Outre une maison, la narratrice possède une sœur, Valentine : « Ma sœur, c’est elle qui fait mon monde. Elle est la preuve de mon existence sur terre. » Des hommes possibles dresse une liste d’hommes pas possibles, qui rappelleront quelque chose à tout le monde. Le roman décrit un état psychique partagé, et contemporain : un manque d’entrain, une lassitude, un désengagement, parce qu’on connaît la chanson. Mais le lecteur était plus habitué à le lire chez un personnage masculin que chez une héroïne. À un homme qui lui dit que son ex-femme « pense que les gens se séparent pour rien, qu’au moindre problème, tac, c’est terminé », la narratrice répond calmement : « Je trouve que c’est pareil dans l’autre sens. Les gens se mettent ensemble pour rien. » Le roman de Pauline Klein n’est pas un plaidoyer pour la solitude, il observe ce que font les uns et les autres, sans en tirer de loi. Comme dans son précédent roman, La Figurante (Flammarion, 2020), la plume de Pauline Klein balade une nonchalance comique et pleine de charme, même quand il lui arrive des malheurs.

Le livre commence au moment où la narratrice entame une relation – elle ne reste jamais seule longtemps, depuis qu’elle n’est plus avec le père de ses enfants. L’heureux élu s’appelle Aram, il est né en France, il est d’origine arménienne, il a une fille de six ans et il est séparé de la mère. Le temps est aux séparations. Il porte une parka orange, si bien que l’autrice le surnomme « l’homme en orange ». Il a autre chose encore : employé de l’entreprise Veligo, qui fournit la capitale en bicyclette bleues ou vertes, Aram est souvent au volant d’un véhicule utilitaire de fonction blanc, dans lequel il transporte les vélos. La première fois que la narratrice et lui font l’amour, c’est au milieu de barres métalliques et contre les vitres. C’est une scène drôle d’où le plaisir est absent, ce qui est embêtant pour un moment d’amour. Mais ni elle ni lui n’en prennent ombrage.

Aram est beau, particulièrement grand, et gentil. Dans sa camionnette blanche, il conduit la narratrice dans sa maison, à deux heures et demi de voiture de Paris. Sur place il met en ordre les canalisations pour l’hiver, il injecte « un produit contre les vrillettes dans les poutres », il fait couler « de l’huile le long de l’entrebâillure de la porte des toilettes pour ne plus qu’elle grince (…) J’ai réalisé que nous n’avions rien vécu de particulier lui et moi, mais qu’il avait laissé des traces. »

Un autre homme laisse une trace, dans la maison, et c’est la sœur de la narratrice qui s’en aperçoit : « Je l’ai entendue m’appeler, Tu as vu cette culotte ? Elle l’a tendue vers moi, suspendue au bout de ses doigts.

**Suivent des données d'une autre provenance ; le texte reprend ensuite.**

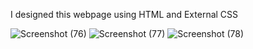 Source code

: I designed this webpage using HTML and External CSS

![Screenshot (76)](https://github.com/Shanmukh512/Hero-cycles/assets/134306674/732cad80-6729-40a9-94dc-3659175f762f)
![Screenshot (77)](https://github.com/Shanmukh512/Hero-cycles/assets/134306674/390910b5-c47e-40db-b671-c4ffb1c677e1)
![Screenshot (78)](https://github.com/Shanmukh512/Hero-cycles/assets/134306674/f5f1531f-abd1-43cd-b4dc-258eb2d8d2a3)
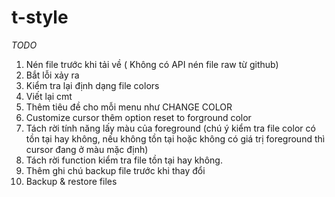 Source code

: # t-style

*TODO*
1. Nén file trước khi tải về ( Không có API nén file raw từ github)
2. Bắt lỗi xảy ra
3. Kiểm tra lại định dạng file colors
4. Viết lại cmt
5. Thêm tiêu đề cho mỗi menu như CHANGE COLOR
6. Customize cursor thêm option reset to forground color
7. Tách rời tính năng lấy màu của foreground (chú ý kiểm tra file color có tồn tại hay không, nếu không tồn tại hoặc không có giá trị foreground thì cursor đang ở màu mặc định)
8. Tách rời function kiểm tra file tồn tại hay không.
9. Thêm ghi chú backup file trước khi thay đổi
10. Backup & restore files
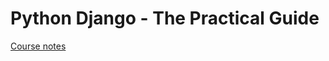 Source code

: # Python Django - The Practical Guide

[Course notes](https://github.com/adibaba/Python-Django-The-Practical-Guide#readme) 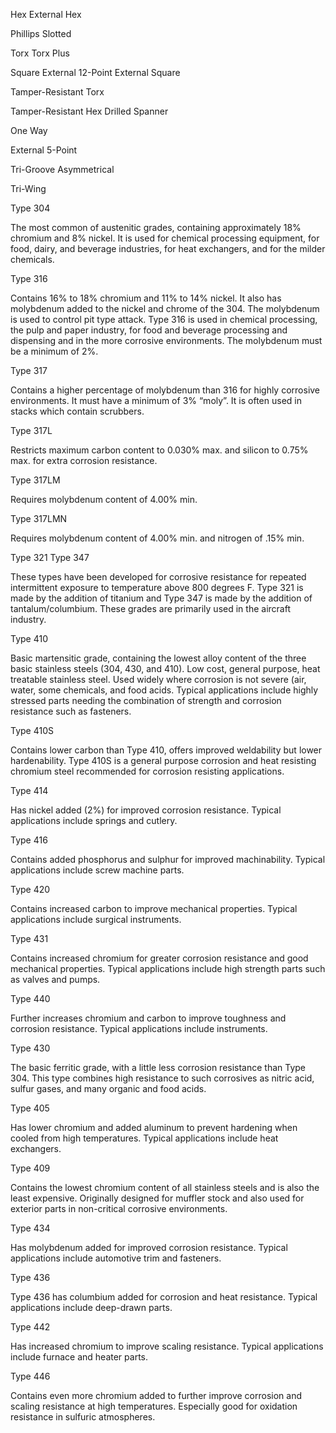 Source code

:

Hex
External Hex


Phillips
Slotted


Torx
Torx Plus


Square
External 12-Point
External Square

Tamper-Resistant Torx


Tamper-Resistant Hex
Drilled Spanner


One Way

External 5-Point


Tri-Groove
Asymmetrical

Tri-Wing




Type 304

The most common of austenitic grades, containing approximately 18% chromium and 8% nickel. It is used for chemical processing equipment, for food, dairy, and beverage industries, for heat exchangers, and for the milder chemicals.

Type 316

Contains 16% to 18% chromium and 11% to 14% nickel. It also has molybdenum added to the nickel and chrome of the 304. The molybdenum is used to control pit type attack. Type 316 is used in chemical processing, the pulp and paper industry, for food and beverage processing and dispensing and in the more corrosive environments. The molybdenum must be a minimum of 2%.

Type 317

Contains a higher percentage of molybdenum than 316 for highly corrosive environments. It must have a minimum of 3% “moly”. It is often used in stacks which contain scrubbers.

Type 317L

Restricts maximum carbon content to 0.030% max. and silicon to 0.75% max. for extra corrosion resistance.

Type 317LM

Requires molybdenum content of 4.00% min.

Type 317LMN

Requires molybdenum content of 4.00% min. and nitrogen of .15% min.

Type 321
Type 347

These types have been developed for corrosive resistance for repeated intermittent exposure to temperature above 800 degrees F. Type 321 is made by the addition of titanium and Type 347 is made by the addition of tantalum/columbium. These grades are primarily used in the aircraft industry.

Type 410

Basic martensitic grade, containing the lowest alloy content of the three basic stainless steels (304, 430, and 410). Low cost, general purpose, heat treatable stainless steel. Used widely where corrosion is not severe (air, water, some chemicals, and food acids. Typical applications include highly stressed parts needing the combination of strength and corrosion resistance such as fasteners.

Type 410S

Contains lower carbon than Type 410, offers improved weldability but lower hardenability. Type 410S is a general purpose corrosion and heat resisting chromium steel recommended for corrosion resisting applications.

Type 414

Has nickel added (2%) for improved corrosion resistance. Typical applications include springs and cutlery.

Type 416

Contains added phosphorus and sulphur for improved machinability. Typical applications include screw machine parts.

Type 420

Contains increased carbon to improve mechanical properties. Typical applications include surgical instruments.

Type 431

Contains increased chromium for greater corrosion resistance and good mechanical properties. Typical applications include high strength parts such as valves and pumps.

Type 440

Further increases chromium and carbon to improve toughness and corrosion resistance. Typical applications include instruments.









Type 430

The basic ferritic grade, with a little less corrosion resistance than Type 304. This type combines high resistance to such corrosives as nitric acid, sulfur gases, and many organic and food acids.

Type 405

Has lower chromium and added aluminum to prevent hardening when cooled from high temperatures. Typical applications include heat exchangers.

Type 409

Contains the lowest chromium content of all stainless steels and is also the least expensive. Originally designed for muffler stock and also used for exterior parts in non-critical corrosive environments.

Type 434

Has molybdenum added for improved corrosion resistance. Typical applications include automotive trim and fasteners.

Type 436

Type 436 has columbium added for corrosion and heat resistance. Typical applications include deep-drawn parts.

Type 442

Has increased chromium to improve scaling resistance. Typical applications include furnace and heater parts.

Type 446

Contains even more chromium added to further improve corrosion and scaling resistance at high temperatures. Especially good for oxidation resistance in sulfuric atmospheres. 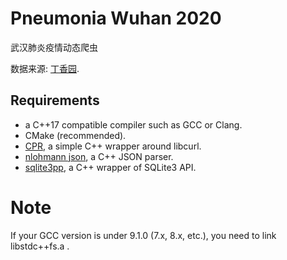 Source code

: # Pneumonia Wuhan 2020
武汉肺炎疫情动态爬虫

数据来源: [丁香园](https://3g.dxy.cn/newh5/view/pneumonia).


## Requirements

* a C++17 compatible compiler such as GCC or Clang.
* CMake (recommended).
* [CPR](https://github.com/whoshuu/cpr), a simple C++ wrapper around libcurl.
* [nlohmann json](https://github.com/azadkuh/nlohmann_json_release), a C++ JSON parser.
* [sqlite3pp](https://github.com/iwongu/sqlite3pp), a C++ wrapper of SQLite3 API.


# Note

If your GCC version is under 9.1.0 (7.x, 8.x, etc.), you need to link libstdc++fs.a . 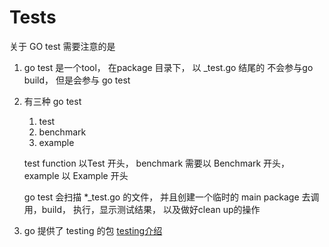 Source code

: # Tests

关于 GO test 需要注意的是

1. go test 是一个tool， 在package 目录下， 以 _test.go 结尾的 不会参与go build， 但是会参与 go test

2. 有三种 go test 

   1. test
   2. benchmark
   3. example

   test function 以Test 开头， benchmark 需要以 Benchmark 开头， example 以 Example 开头

   go test 会扫描 *_test.go 的文件， 并且创建一个临时的 main package 去调用，build， 执行，显示测试结果， 以及做好clean up的操作

3. go 提供了 testing 的包 [testing介绍](https://pkg.go.dev/testing) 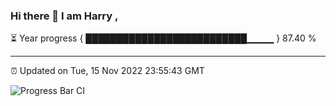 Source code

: ### Hi there 👋 I am Harry , 

⏳ Year progress { ██████████████████████████▁▁▁▁ } 87.40 %

---

⏰ Updated on Tue, 15 Nov 2022 23:55:43 GMT

![Progress Bar CI](https://github.com/duykhang68/duykhang68/workflows/Progress%20Bar%20CI/badge.svg)
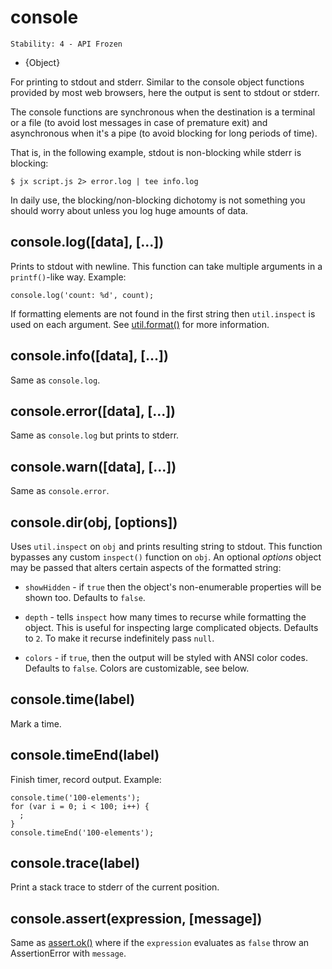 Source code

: # console

    Stability: 4 - API Frozen

* {Object}

<!--type=global-->

For printing to stdout and stderr.  Similar to the console object functions
provided by most web browsers, here the output is sent to stdout or stderr.

The console functions are synchronous when the destination is a terminal or
a file (to avoid lost messages in case of premature exit) and asynchronous
when it's a pipe (to avoid blocking for long periods of time).

That is, in the following example, stdout is non-blocking while stderr
is blocking:

    $ jx script.js 2> error.log | tee info.log

In daily use, the blocking/non-blocking dichotomy is not something you
should worry about unless you log huge amounts of data.


## console.log([data], [...])

Prints to stdout with newline. This function can take multiple arguments in a
`printf()`-like way. Example:

    console.log('count: %d', count);

If formatting elements are not found in the first string then `util.inspect`
is used on each argument.  See [util.format()][] for more information.

## console.info([data], [...])

Same as `console.log`.

## console.error([data], [...])

Same as `console.log` but prints to stderr.

## console.warn([data], [...])

Same as `console.error`.

## console.dir(obj, [options])

Uses `util.inspect` on `obj` and prints resulting string to stdout. This function
bypasses any custom `inspect()` function on `obj`. An optional *options* object
may be passed that alters certain aspects of the formatted string:

- `showHidden` - if `true` then the object's non-enumerable properties will be
shown too. Defaults to `false`.

- `depth` - tells `inspect` how many times to recurse while formatting the
object. This is useful for inspecting large complicated objects. Defaults to
`2`. To make it recurse indefinitely pass `null`.

- `colors` - if `true`, then the output will be styled with ANSI color codes.
Defaults to `false`. Colors are customizable, see below.

## console.time(label)

Mark a time.

## console.timeEnd(label)

Finish timer, record output. Example:

    console.time('100-elements');
    for (var i = 0; i < 100; i++) {
      ;
    }
    console.timeEnd('100-elements');

## console.trace(label)

Print a stack trace to stderr of the current position.

## console.assert(expression, [message])

Same as [assert.ok()][] where if the `expression` evaluates as `false` throw an
AssertionError with `message`.

[assert.ok()]: assert.markdown#assertvalue-message-assertokvalue-message
[util.format()]: util.markdown#utilformatformat-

Je me suis approchée pour observer la culotte noire. En la prenant dans mes mains, je me suis aperçue qu’elle avait été découpée au milieu, de part et d’autre des coutures. L’entrejambe avait été retiré. J’ai regardé le bout de tissu noir en Lycra comme une relique. Je l’ai senti, elle avait une odeur de lessive. » Sa sœur demande quel homme a bien pu faire une chose pareille mais la narratrice n’en a aucune idée : « À cet instant, l’état de ma mémoire m’évoque cette pièce détachée. Les souvenirs sont amputés, et l’objet sacrifié, cette part d’intimité violée à l’intérieur de ma maison, hors de moi, de ma présence, me ressemble étrangement. C’est moi que je tiens entre mes mains. Moi et les passages d’hommes et de femmes dont je ne sais plus s’ils m’ont aimée ou trahie, ceux et celles que j’ai fait entrer dans mon paysage, à qui j’ai dit oui pendant qu’on me pillait. »

Le père de la narratrice imprime la maison de sa marque, lui aussi, sous la forme de carnets intimes qu’elle ose enfin ouvrir lorsqu’elle s’installe dans cette maison, bien qu’elle les ait en sa possession depuis une vingtaine d’années : « C’est la première fois de ma vie que je me retrouvais seule avec lui. Il avait fallu que j’aie une maison à moi pour l’y faire entrer ? » Il était médecin, il avait un cabinet en banlieue parisienne, et il n’était pas gai. Une commission psychiatrique l’auditionnait de temps en temps pour lui permettre, ou pas, de travailler à nouveau. Il était juif : « Sa mère est tombée enceinte de lui en 1942, à une époque où ça n’était pas une bonne nouvelle pour les juifs. Alors elle a voulu le faire disparaître, pour que personne d’autre ne le fasse, j’imagine, elle a eu recours à une faiseuse d’anges. Ça n’a pas marché. »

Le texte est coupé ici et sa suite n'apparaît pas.